▶ [Exercise]:
Quote exactly the lines from the start of the entries to the one with "# Nuke Watch", both ends included.

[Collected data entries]
=== Section Start ===

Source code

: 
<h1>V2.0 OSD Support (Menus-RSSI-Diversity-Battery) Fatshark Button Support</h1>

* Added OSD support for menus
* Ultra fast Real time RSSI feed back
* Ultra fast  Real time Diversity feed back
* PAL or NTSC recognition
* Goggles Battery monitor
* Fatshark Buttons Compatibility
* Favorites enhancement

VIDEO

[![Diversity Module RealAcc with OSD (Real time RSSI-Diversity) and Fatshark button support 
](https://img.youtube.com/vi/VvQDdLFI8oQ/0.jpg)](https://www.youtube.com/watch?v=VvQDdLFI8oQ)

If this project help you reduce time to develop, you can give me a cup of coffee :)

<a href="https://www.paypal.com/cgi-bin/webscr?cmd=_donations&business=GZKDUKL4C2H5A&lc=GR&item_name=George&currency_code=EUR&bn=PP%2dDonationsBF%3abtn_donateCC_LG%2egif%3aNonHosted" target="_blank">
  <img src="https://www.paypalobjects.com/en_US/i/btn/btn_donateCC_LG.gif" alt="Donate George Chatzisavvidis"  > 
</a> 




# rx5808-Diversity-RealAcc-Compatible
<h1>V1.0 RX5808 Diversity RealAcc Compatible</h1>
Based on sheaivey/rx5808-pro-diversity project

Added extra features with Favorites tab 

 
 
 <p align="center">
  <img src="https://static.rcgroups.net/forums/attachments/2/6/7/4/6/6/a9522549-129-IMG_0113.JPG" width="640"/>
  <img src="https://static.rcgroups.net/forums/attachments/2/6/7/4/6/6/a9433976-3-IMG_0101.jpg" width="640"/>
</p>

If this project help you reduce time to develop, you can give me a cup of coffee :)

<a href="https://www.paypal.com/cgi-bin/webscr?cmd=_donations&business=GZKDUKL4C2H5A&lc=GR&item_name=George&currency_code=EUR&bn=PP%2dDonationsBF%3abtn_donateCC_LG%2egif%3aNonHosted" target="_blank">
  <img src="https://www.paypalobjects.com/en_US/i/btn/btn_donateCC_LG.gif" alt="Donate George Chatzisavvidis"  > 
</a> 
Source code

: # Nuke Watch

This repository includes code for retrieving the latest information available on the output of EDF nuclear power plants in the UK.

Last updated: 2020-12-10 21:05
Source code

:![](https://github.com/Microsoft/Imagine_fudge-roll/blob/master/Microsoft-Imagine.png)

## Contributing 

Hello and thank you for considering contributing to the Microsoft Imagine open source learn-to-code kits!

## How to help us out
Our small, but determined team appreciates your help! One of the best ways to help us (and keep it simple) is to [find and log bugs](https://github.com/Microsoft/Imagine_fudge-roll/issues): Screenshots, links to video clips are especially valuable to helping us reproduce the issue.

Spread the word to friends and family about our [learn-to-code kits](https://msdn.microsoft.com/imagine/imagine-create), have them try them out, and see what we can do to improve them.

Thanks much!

=== Section End ===

▶ [Output for this exercise]:
Source code

: 
<h1>V2.0 OSD Support (Menus-RSSI-Diversity-Battery) Fatshark Button Support</h1>

* Added OSD support for menus
* Ultra fast Real time RSSI feed back
* Ultra fast  Real time Diversity feed back
* PAL or NTSC recognition
* Goggles Battery monitor
* Fatshark Buttons Compatibility
* Favorites enhancement

VIDEO

[![Diversity Module RealAcc with OSD (Real time RSSI-Diversity) and Fatshark button support 
](https://img.youtube.com/vi/VvQDdLFI8oQ/0.jpg)](https://www.youtube.com/watch?v=VvQDdLFI8oQ)

If this project help you reduce time to develop, you can give me a cup of coffee :)

<a href="https://www.paypal.com/cgi-bin/webscr?cmd=_donations&business=GZKDUKL4C2H5A&lc=GR&item_name=George&currency_code=EUR&bn=PP%2dDonationsBF%3abtn_donateCC_LG%2egif%3aNonHosted" target="_blank">
  <img src="https://www.paypalobjects.com/en_US/i/btn/btn_donateCC_LG.gif" alt="Donate George Chatzisavvidis"  > 
</a> 




# rx5808-Diversity-RealAcc-Compatible
<h1>V1.0 RX5808 Diversity RealAcc Compatible</h1>
Based on sheaivey/rx5808-pro-diversity project

Added extra features with Favorites tab 

 
 
 <p align="center">
  <img src="https://static.rcgroups.net/forums/attachments/2/6/7/4/6/6/a9522549-129-IMG_0113.JPG" width="640"/>
  <img src="https://static.rcgroups.net/forums/attachments/2/6/7/4/6/6/a9433976-3-IMG_0101.jpg" width="640"/>
</p>

If this project help you reduce time to develop, you can give me a cup of coffee :)

<a href="https://www.paypal.com/cgi-bin/webscr?cmd=_donations&business=GZKDUKL4C2H5A&lc=GR&item_name=George&currency_code=EUR&bn=PP%2dDonationsBF%3abtn_donateCC_LG%2egif%3aNonHosted" target="_blank">
  <img src="https://www.paypalobjects.com/en_US/i/btn/btn_donateCC_LG.gif" alt="Donate George Chatzisavvidis"  > 
</a> 
Source code

: # Nuke Watch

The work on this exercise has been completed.